Some may find it a tad pretentious that Evans has opted to deliver this 15-track session, which could easily have fit on a single CD, across two discs. But, as he explains in the liner notes, this was originally intended, two years ago, as a live recording. When technical difficulties aborted that plan, Evans says he “wanted to record something that would still contain the live sound that is so often lost in the studio,” so recorded these two sets “as in a concert setting. The goal was to hit the ‘record’ button, start at the beginning of Set 1, and keep going until that particular set was finished.” No listening back, no overdubbing, no pitch fixing, and not a single redo. So, two half-hour sets build around Evans’ distinctive sound—a rumbling, full-bodied voice that suggests rough-sanded oak—and a compellingly inventive playlist.

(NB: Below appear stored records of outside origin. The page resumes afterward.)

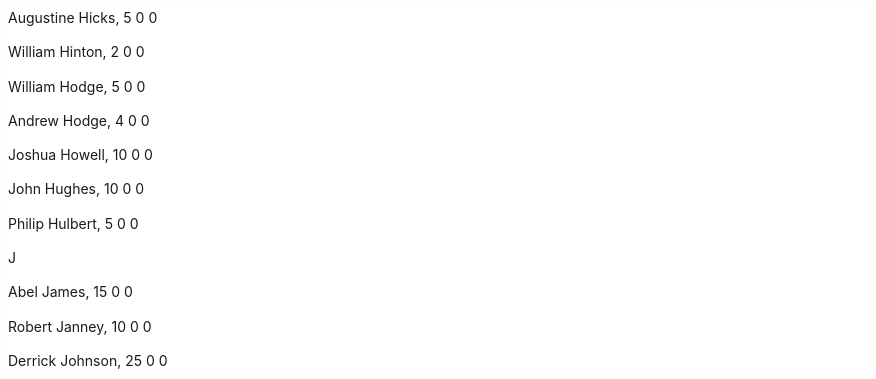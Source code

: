 
Augustine Hicks,
5
0
0


William Hinton,
2
0
0


William Hodge,
5
0
0


Andrew Hodge,
4
0
0


Joshua Howell,
10
0
0


John Hughes,
10
0
0


Philip Hulbert,
5
0
0


J


Abel James,
15
0
0


Robert Janney,
10
0
0


Derrick Johnson,
25
0
0
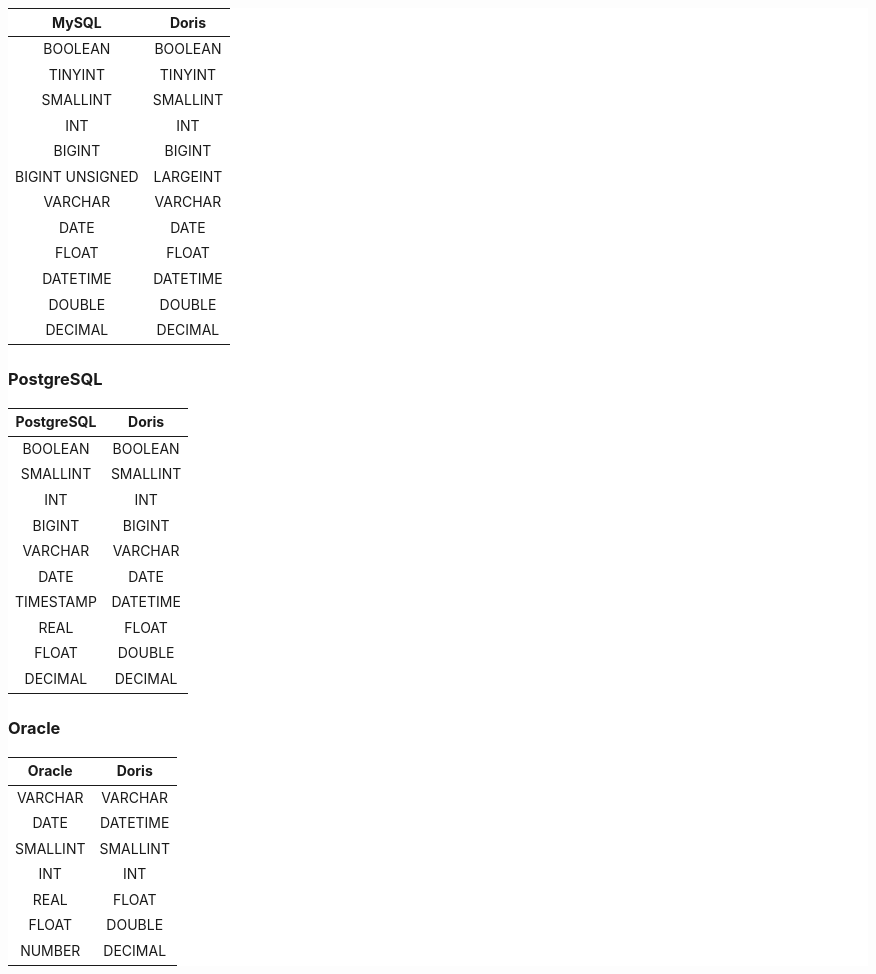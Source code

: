 |  MySQL   |  Doris   |
| :------: | :------: |
| BOOLEAN  | BOOLEAN  |
| TINYINT  | TINYINT  |
| SMALLINT | SMALLINT |
|   INT    |   INT    |
|  BIGINT  |  BIGINT  |
|BIGINT UNSIGNED|LARGEINT|
| VARCHAR  | VARCHAR  |
|   DATE   |   DATE   |
|  FLOAT   |  FLOAT   |
| DATETIME | DATETIME |
|  DOUBLE  |  DOUBLE  |
| DECIMAL  | DECIMAL  |


### PostgreSQL

|    PostgreSQL    |  Doris   |
| :--------------: | :------: |
|     BOOLEAN      | BOOLEAN  |
|     SMALLINT     | SMALLINT |
|       INT        |   INT    |
|      BIGINT      |  BIGINT  |
|     VARCHAR      | VARCHAR  |
|       DATE       |   DATE   |
|    TIMESTAMP     | DATETIME |
|       REAL       |  FLOAT   |
|      FLOAT       |  DOUBLE  |
|     DECIMAL      | DECIMAL  |

### Oracle

|  Oracle  |  Doris   |
| :------: | :------: |
| VARCHAR  | VARCHAR  |
|   DATE   | DATETIME |
| SMALLINT | SMALLINT |
|   INT    |   INT    |
|   REAL   |   FLOAT  |
|   FLOAT  |   DOUBLE |
|  NUMBER  | DECIMAL  |
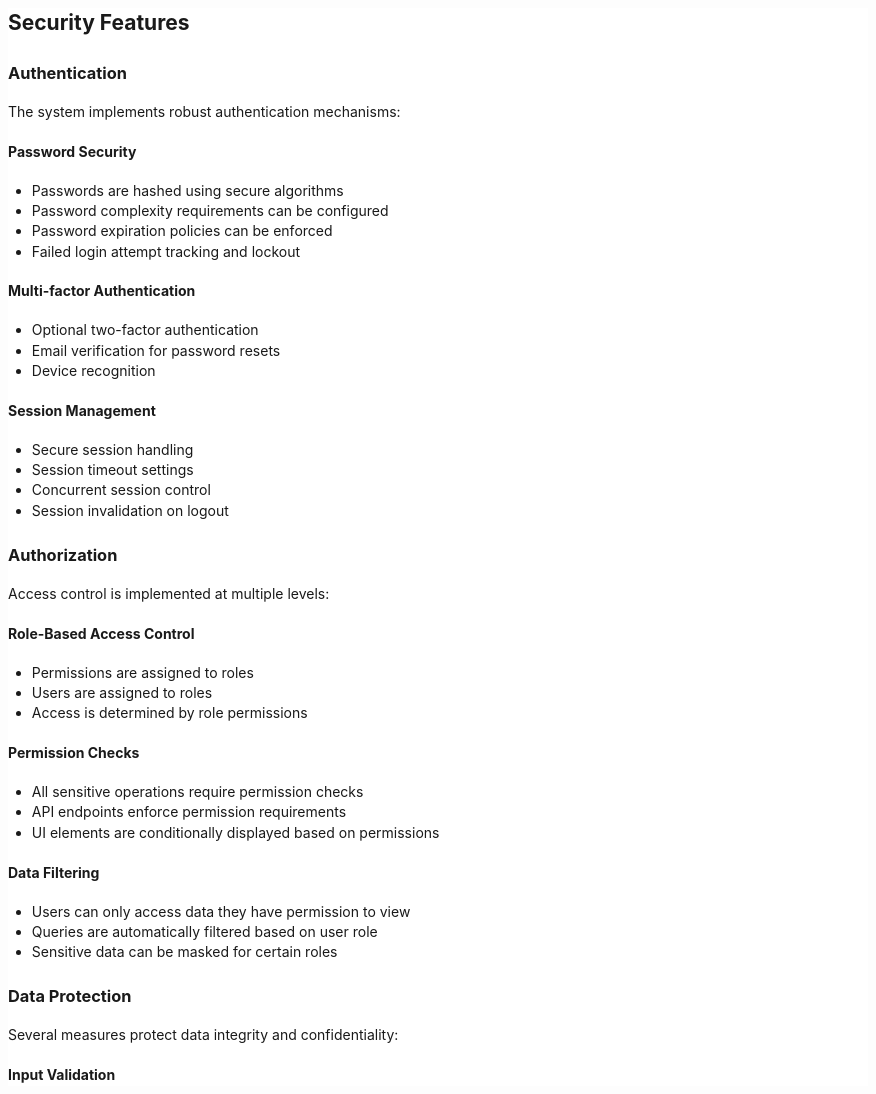 
## Security Features

### Authentication

The system implements robust authentication mechanisms:

#### Password Security

- Passwords are hashed using secure algorithms
- Password complexity requirements can be configured
- Password expiration policies can be enforced
- Failed login attempt tracking and lockout

#### Multi-factor Authentication

- Optional two-factor authentication
- Email verification for password resets
- Device recognition

#### Session Management

- Secure session handling
- Session timeout settings
- Concurrent session control
- Session invalidation on logout

### Authorization

Access control is implemented at multiple levels:

#### Role-Based Access Control

- Permissions are assigned to roles
- Users are assigned to roles
- Access is determined by role permissions

#### Permission Checks

- All sensitive operations require permission checks
- API endpoints enforce permission requirements
- UI elements are conditionally displayed based on permissions

#### Data Filtering

- Users can only access data they have permission to view
- Queries are automatically filtered based on user role
- Sensitive data can be masked for certain roles

### Data Protection

Several measures protect data integrity and confidentiality:

#### Input Validation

Stellar selections from the Nick Drake and Tom Waits songbooks fill nearly half the tracks, including Drake’s pensively optimistic “River Man” and gently self-affirming “Things Behind the Sun,” plus a treatment of Waits’ “Jockey Full of Bourbon” as decadently vibrant as Mardi Gras and an equally spirited “The Part You Throw Away.” As for standards, Evans here favors mellow ballads, with stunning readings of “There’s a Lull in My Life,” “Ill Wind” and “The Night We Called It a Day” that suggest the detached intimacy of Chet Baker, then takes a 90-degree turn for a delightfully different interpretation of Tom Jones and Harvey Schmidt’s “Soon It’s Gonna Rain,” from The Fantasticks, that’s filled with cloud-bursting ebullience.